Büyükbaba için birini anlamak, bir bakıma onunla “kandaş” olma anlamı taşır. Bu fizyolojik bir kavram değildir. Onun için ruhsal bir müştereklik anlamı taşır kandaş olmak: “Konuşurlarken Büyükanne, ‘Ben kandaşın mıyım Wales?’ diye sorar da, Büyükbaba, ‘Sen kandaşımsın,’ derse, bunun anlamı ‘Seni anlıyorum’du. Onlara göre sevgi ve anlayış aynı şeydi. Büyükanne, anlamadığı bir şeyi sevemeyeceğini söyledi. İnsanları ve Tanrı’yı anlamaz anlamazsan ne insanları ne Tanrı’yı sevebilirdin.” (s. 53).
Yaşam ve Ölüm
Kızılderililer yaşamın başlangıcı ve sonu olmayan bir süreç olduğunu, görüntülerin sadece formlar olduğunu kabul ederler. Dolayısıyla hayatı anlamak gerekir. Ölüm yoktur hakikatte. Bunu Söğüt John’un ölümünün anlatıldığı satırlarda da net bir şekilde okuruz. “Bee’ye söyle… diye fısıldadı söğüt John, ‘Bir dahaki sefere daha iyi olacak.” ve ayrıca Söğüt John’un Büyükbaba’ya “Sizi bekleyeceğim!” demesi üzerine onun “Geleceğiz” (s. 256) sözleri de ölümün nasıl kabullenildiğini ve ona nasıl yaklaşıldığını gösterir.

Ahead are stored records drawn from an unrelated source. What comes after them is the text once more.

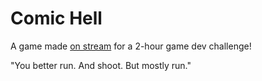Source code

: # Comic Hell
 
A game made [on stream](https://www.twitch.tv/videos/1515026984) for a 2-hour game dev challenge!

"You better run. And shoot. But mostly run."

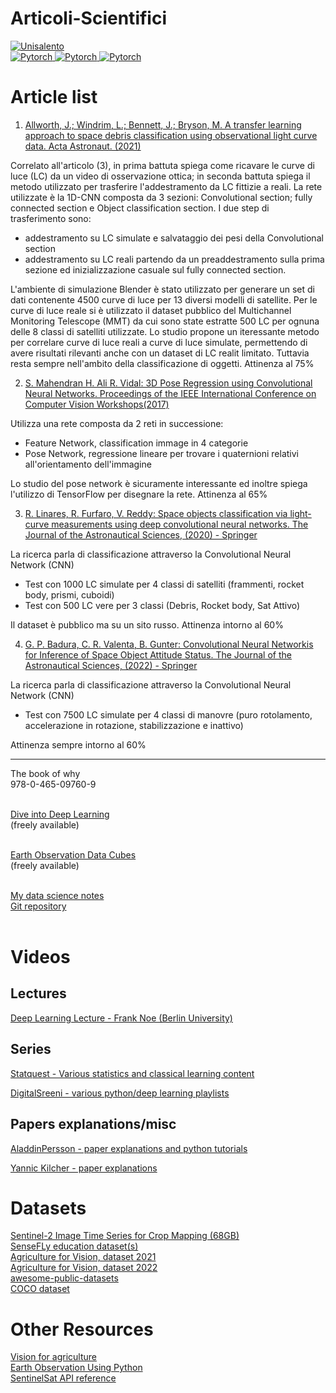 # Articoli-Scientifici


<p align="left">
    <a href="https://circleci.com/gh/huggingface/transformers">
        <img alt="Unisalento" src="https://upload.wikimedia.org/wikipedia/it/8/87/Universit%C3%A0_del_Salento_logo.png">
    </a>
    </br>
    <a href="https://circleci.com/gh/huggingface/transformers">
       <img alt="Pytorch" src="https://img.shields.io/badge/Books-red.svg">
    </a>
   <a href="https://circleci.com/gh/huggingface/transformers">
       <img alt="Pytorch" src="https://img.shields.io/badge/Youtube-playlists-green.svg">
    </a>    
     <a href="https://github.com/ardalcar">
       <img alt="Pytorch" src="https://img.shields.io/github/gist/stars/2a09bc1qk55vk7wjgzg3pmxlh59rv5dlgewd9jem5nrt4w?style=social">
    </a>    
</p>

# Article list

1. [Allworth, J.; Windrim, L.; Bennett, J.; Bryson, M. A transfer learning approach to space debris classification using observational light curve data. Acta Astronaut. (2021)](https://www.sciencedirect.com/science/article/pii/S0094576521000588)

Correlato all'articolo (3), in prima battuta spiega come ricavare le curve di luce (LC) da un video di osservazione ottica; in seconda battuta spiega il metodo utilizzato per trasferire l'addestramento da LC fittizie a reali. La rete utilizzate è la 1D-CNN composta da 3 sezioni: Convolutional section; fully connected section e Object classification section.
I due step di trasferimento sono:
* addestramento su LC simulate e salvataggio dei pesi della Convolutional section
* addestramento su LC reali partendo da un preaddestramento sulla prima sezione ed inizializzazione casuale sul fully connected section.

L'ambiente di simulazione Blender è stato utilizzato per generare un set di dati contenente 4500 curve di luce per 13 diversi modelli di satellite.
Per le curve di luce reale si è utilizzato il dataset pubblico del Multichannel Monitoring Telescope (MMT)  da cui sono state estratte 500 LC per ognuna delle 8 classi di satelliti utilizzate.
Lo studio propone un iteressante metodo per correlare curve di luce reali a curve di luce simulate, permettendo di avere risultati rilevanti anche con un dataset di LC realit limitato. Tuttavia resta sempre nell'ambito della classificazione di oggetti.
Attinenza al 75%

2. [S. Mahendran H. Ali R. Vidal: 3D Pose Regression using Convolutional Neural Networks. Proceedings of the IEEE International Conference on Computer Vision Workshops(2017)](https://arxiv.org/abs/1708.05628)

Utilizza una rete composta da 2 reti in successione:
* Feature Network, classification immage in 4 categorie
* Pose Network, regressione lineare per trovare i quaternioni relativi all'orientamento dell'immagine

Lo studio del pose network è sicuramente interessante ed inoltre spiega l'utilizzo di TensorFlow per disegnare la rete. 
Attinenza al 65%

3. [R. Linares, R. Furfaro, V. Reddy: Space objects classification via light-curve measurements using deep convolutional neural networks. The Journal of the Astronautical Sciences, (2020) - Springer](https://doi.org/10.1007/s40295-019-00208-w) 

La ricerca parla di classificazione attraverso la Convolutional Neural Network (CNN)
* Test con 1000 LC simulate per 4 classi di satelliti (frammenti, rocket body, prismi, cuboidi)
* Test con 500 LC vere per 3 classi (Debris, Rocket body, Sat Attivo)

Il dataset è pubblico ma su un sito russo.
Attinenza intorno al 60% 

4. [G. P. Badura, C. R. Valenta, B. Gunter: Convolutional Neural Networkis for Inference of Space Object Attitude Status. The Journal of the Astronautical Sciences, (2022) - Springer](https://doi.org/10.1007/s40295-022-00309-z) 

La ricerca parla di classificazione attraverso la Convolutional Neural Network (CNN)
* Test con 7500 LC simulate per 4 classi di manovre (puro rotolamento, accelerazione in rotazione, stabilizzazione e inattivo)

Attinenza sempre intorno al 60%


---

The book of why <br>
978-0-465-09760-9<br><br>  


[Dive into Deep Learning](https://d2l.ai/)  <br>
(freely available)<br><br>

[Earth Observation Data Cubes](https://www.opendatacube.org/_files/ugd/f9d4ea_9357a7188c64483fbbce9378a23aa1e9.pdf)<br>
(freely available)<br><br>

[My data science notes](https://www.overleaf.com/read/pkqvmdkywmhn)<br>
[Git repository](https://github.com/Lorenzo-Epifani/DataScienceNotes)<br><br>


# Videos
## Lectures

[Deep Learning Lecture - Frank Noe (Berlin University)](https://www.youtube.com/playlist?list=PLqPI2gxxYgMKN5AVcTajQ79BTV4BiFN_0)<br>

## Series
[Statquest - Various statistics and classical learning content](https://www.youtube.com/c/joshstarmer/playlists)

[DigitalSreeni - various python/deep learning playlists](https://www.youtube.com/c/DigitalSreeni/playlists)<br>

## Papers explanations/misc

[AladdinPersson - paper explanations and python tutorials](https://www.youtube.com/c/AladdinPersson/playlists)<br>

[Yannic Kilcher - paper explanations](https://www.youtube.com/c/YannicKilcher/playlists)<br>


# Datasets
[Sentinel-2 Image Time Series for Crop Mapping (68GB)](https://www.kaggle.com/datasets/ignazio/sentinel2-crop-mapping) <br>
[SenseFLy education dataset(s)](https://www.sensefly.com/education/datasets/) <br>
[Agriculture for Vision, dataset 2021](https://www.agriculture-vision.com/agriculture-vision-2021/dataset-2021)<br>
[Agriculture for Vision, dataset 2022](https://www.agriculture-vision.com/agriculture-vision-2022/prize-challenge-2022/agriculture-vision-challenge-2022)<br>
[awesome-public-datasets](https://github.com/awesomedata/awesome-public-datasets)<br>
[COCO dataset](https://cocodataset.org/#home)<br>

# Other Resources

[Vision for agriculture](https://www.agriculture-vision.com/)<br>
[Earth Observation Using Python](https://github.com/resmaili/Earth-Obs-Py)<br>
[SentinelSat API reference](https://sentinelsat.readthedocs.io/en/stable/api_reference.html)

Söğüt John’un ölümü kitapta şöyle tarif edilir:
“Büyükbaba ile gözlerinden ruhun akıp gittiğini gördük ve bedeninden çıktığını hissettik. O zaman gitmişti. Rüzgâr bizi fırlattı ve yaşlı köknara yaslandı. Büyükbaba dedi ki bu Söğüt John’muş ve güçlü bir ruhu varmış. Onu seyrettik. Yamaçlardaki ağaçların tam üzerinde eğilerek, dağın yanından geçerek ve bir karga sürüsünü havalandırarak. Kargalar gakladıkça gakladı ve Söğüt John ile birlikte dağdan çekip gittiler.” (s. 257).

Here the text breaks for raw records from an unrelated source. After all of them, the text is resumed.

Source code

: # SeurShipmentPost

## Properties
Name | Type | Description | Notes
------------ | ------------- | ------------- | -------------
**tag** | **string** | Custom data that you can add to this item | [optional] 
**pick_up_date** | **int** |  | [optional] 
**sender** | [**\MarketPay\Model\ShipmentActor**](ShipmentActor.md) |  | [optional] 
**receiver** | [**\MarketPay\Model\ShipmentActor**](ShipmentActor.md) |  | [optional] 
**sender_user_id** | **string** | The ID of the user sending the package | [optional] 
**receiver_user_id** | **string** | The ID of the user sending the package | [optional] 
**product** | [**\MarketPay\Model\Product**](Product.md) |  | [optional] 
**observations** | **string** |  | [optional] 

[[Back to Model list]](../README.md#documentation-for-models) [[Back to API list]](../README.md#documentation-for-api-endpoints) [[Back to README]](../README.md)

Büyükanne’nin ölmeden önce Küçük Ağaç’a bıraktığı şu not da ölüme derin bakışla yönelen Kızılderililerin bakışını yansıtır: “Küçük Ağaç, Gitmeliyim. Ağaçları hissettiğin gibi bizi de hisset. Seni bekleyeceğiz. Bir dahaki sefere daha iyi olacak. Her şey yolunda. Büyükanne.” (s. 262).
Yaşamak hem içimizle hem de dışımızla derin bağlar kurabilmektir. Daha doğrusu yaşamak anlamaktır. Bu, bizim etrafımızla derin bağlar kurabilmemize yardımcı olur.
-Forrest Carter, Küçük Ağaç’ın Eğitimi, İngilizceden Çeviren: Şen Süer Eker, Say Yayınları, 19. Baskı, İstanbul 2021, s. 100.